▸ Exercise directions
Copy the data exactly. Images are to be left out.

(Beginning of Given information)

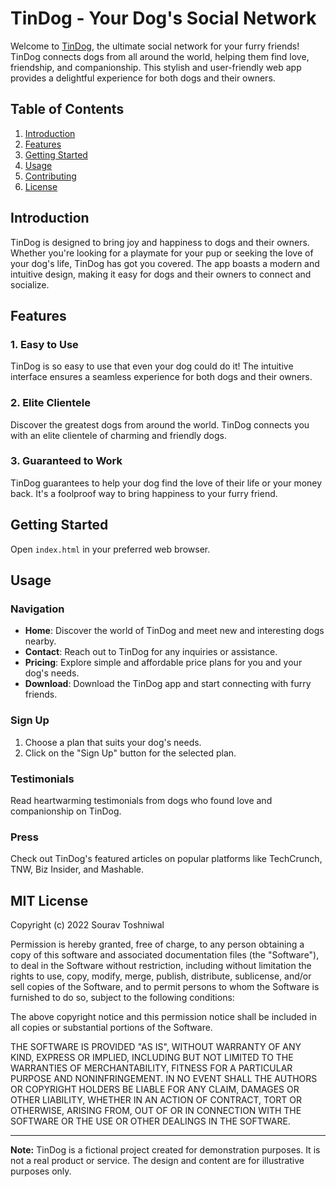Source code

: # TinDog - Your Dog's Social Network

Welcome to [TinDog](https://sourav459000.github.io/Web-Development-Projects/Tindog/), the ultimate social network for your furry friends! TinDog connects dogs from all around the world, helping them find love, friendship, and companionship. This stylish and user-friendly web app provides a delightful experience for both dogs and their owners.

## Table of Contents

1. [Introduction](#introduction)
2. [Features](#features)
3. [Getting Started](#getting-started)
4. [Usage](#usage)
5. [Contributing](#contributing)
6. [License](#license)

## Introduction

TinDog is designed to bring joy and happiness to dogs and their owners. Whether you're looking for a playmate for your pup or seeking the love of your dog's life, TinDog has got you covered. The app boasts a modern and intuitive design, making it easy for dogs and their owners to connect and socialize.

## Features

### 1. Easy to Use
TinDog is so easy to use that even your dog could do it! The intuitive interface ensures a seamless experience for both dogs and their owners.

### 2. Elite Clientele
Discover the greatest dogs from around the world. TinDog connects you with an elite clientele of charming and friendly dogs.

### 3. Guaranteed to Work
TinDog guarantees to help your dog find the love of their life or your money back. It's a foolproof way to bring happiness to your furry friend.

## Getting Started

Open `index.html` in your preferred web browser.

## Usage

### Navigation

- **Home**: Discover the world of TinDog and meet new and interesting dogs nearby.
- **Contact**: Reach out to TinDog for any inquiries or assistance.
- **Pricing**: Explore simple and affordable price plans for you and your dog's needs.
- **Download**: Download the TinDog app and start connecting with furry friends.

### Sign Up

1. Choose a plan that suits your dog's needs.
2. Click on the "Sign Up" button for the selected plan.

### Testimonials

Read heartwarming testimonials from dogs who found love and companionship on TinDog.

### Press

Check out TinDog's featured articles on popular platforms like TechCrunch, TNW, Biz Insider, and Mashable.

## MIT License

Copyright (c) 2022 Sourav Toshniwal

Permission is hereby granted, free of charge, to any person obtaining a copy of this software and associated documentation files (the "Software"), to deal in the Software without restriction, including without limitation the rights to use, copy, modify, merge, publish, distribute, sublicense, and/or sell copies of the Software, and to permit persons to whom the Software is furnished to do so, subject to the following conditions:

The above copyright notice and this permission notice shall be included in all copies or substantial portions of the Software.

THE SOFTWARE IS PROVIDED "AS IS", WITHOUT WARRANTY OF ANY KIND, EXPRESS OR IMPLIED, INCLUDING BUT NOT LIMITED TO THE WARRANTIES OF MERCHANTABILITY, FITNESS FOR A PARTICULAR PURPOSE AND NONINFRINGEMENT. IN NO EVENT SHALL THE AUTHORS OR COPYRIGHT HOLDERS BE LIABLE FOR ANY CLAIM, DAMAGES OR OTHER LIABILITY, WHETHER IN AN ACTION OF CONTRACT, TORT OR OTHERWISE, ARISING FROM, OUT OF OR IN CONNECTION WITH THE SOFTWARE OR THE USE OR OTHER DEALINGS IN THE SOFTWARE.

---

**Note:** TinDog is a fictional project created for demonstration purposes. It is not a real product or service. The design and content are for illustrative purposes only.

(End of Given information)

▸ Written solution
Source code

: # TinDog - Your Dog's Social Network

Welcome to [TinDog](https://sourav459000.github.io/Web-Development-Projects/Tindog/), the ultimate social network for your furry friends! TinDog connects dogs from all around the world, helping them find love, friendship, and companionship. This stylish and user-friendly web app provides a delightful experience for both dogs and their owners.

## Table of Contents

1. [Introduction](#introduction)
2. [Features](#features)
3. [Getting Started](#getting-started)
4. [Usage](#usage)
5. [Contributing](#contributing)
6. [License](#license)

## Introduction

TinDog is designed to bring joy and happiness to dogs and their owners. Whether you're looking for a playmate for your pup or seeking the love of your dog's life, TinDog has got you covered. The app boasts a modern and intuitive design, making it easy for dogs and their owners to connect and socialize.

## Features

### 1. Easy to Use
TinDog is so easy to use that even your dog could do it! The intuitive interface ensures a seamless experience for both dogs and their owners.

### 2. Elite Clientele
Discover the greatest dogs from around the world. TinDog connects you with an elite clientele of charming and friendly dogs.

### 3. Guaranteed to Work
TinDog guarantees to help your dog find the love of their life or your money back. It's a foolproof way to bring happiness to your furry friend.

## Getting Started

Open `index.html` in your preferred web browser.

## Usage

### Navigation

- **Home**: Discover the world of TinDog and meet new and interesting dogs nearby.
- **Contact**: Reach out to TinDog for any inquiries or assistance.
- **Pricing**: Explore simple and affordable price plans for you and your dog's needs.
- **Download**: Download the TinDog app and start connecting with furry friends.

### Sign Up

1. Choose a plan that suits your dog's needs.
2. Click on the "Sign Up" button for the selected plan.

### Testimonials

Read heartwarming testimonials from dogs who found love and companionship on TinDog.

### Press

Check out TinDog's featured articles on popular platforms like TechCrunch, TNW, Biz Insider, and Mashable.

## MIT License

Copyright (c) 2022 Sourav Toshniwal

Permission is hereby granted, free of charge, to any person obtaining a copy of this software and associated documentation files (the "Software"), to deal in the Software without restriction, including without limitation the rights to use, copy, modify, merge, publish, distribute, sublicense, and/or sell copies of the Software, and to permit persons to whom the Software is furnished to do so, subject to the following conditions:

The above copyright notice and this permission notice shall be included in all copies or substantial portions of the Software.

THE SOFTWARE IS PROVIDED "AS IS", WITHOUT WARRANTY OF ANY KIND, EXPRESS OR IMPLIED, INCLUDING BUT NOT LIMITED TO THE WARRANTIES OF MERCHANTABILITY, FITNESS FOR A PARTICULAR PURPOSE AND NONINFRINGEMENT. IN NO EVENT SHALL THE AUTHORS OR COPYRIGHT HOLDERS BE LIABLE FOR ANY CLAIM, DAMAGES OR OTHER LIABILITY, WHETHER IN AN ACTION OF CONTRACT, TORT OR OTHERWISE, ARISING FROM, OUT OF OR IN CONNECTION WITH THE SOFTWARE OR THE USE OR OTHER DEALINGS IN THE SOFTWARE.

---

**Note:** TinDog is a fictional project created for demonstration purposes. It is not a real product or service. The design and content are for illustrative purposes only.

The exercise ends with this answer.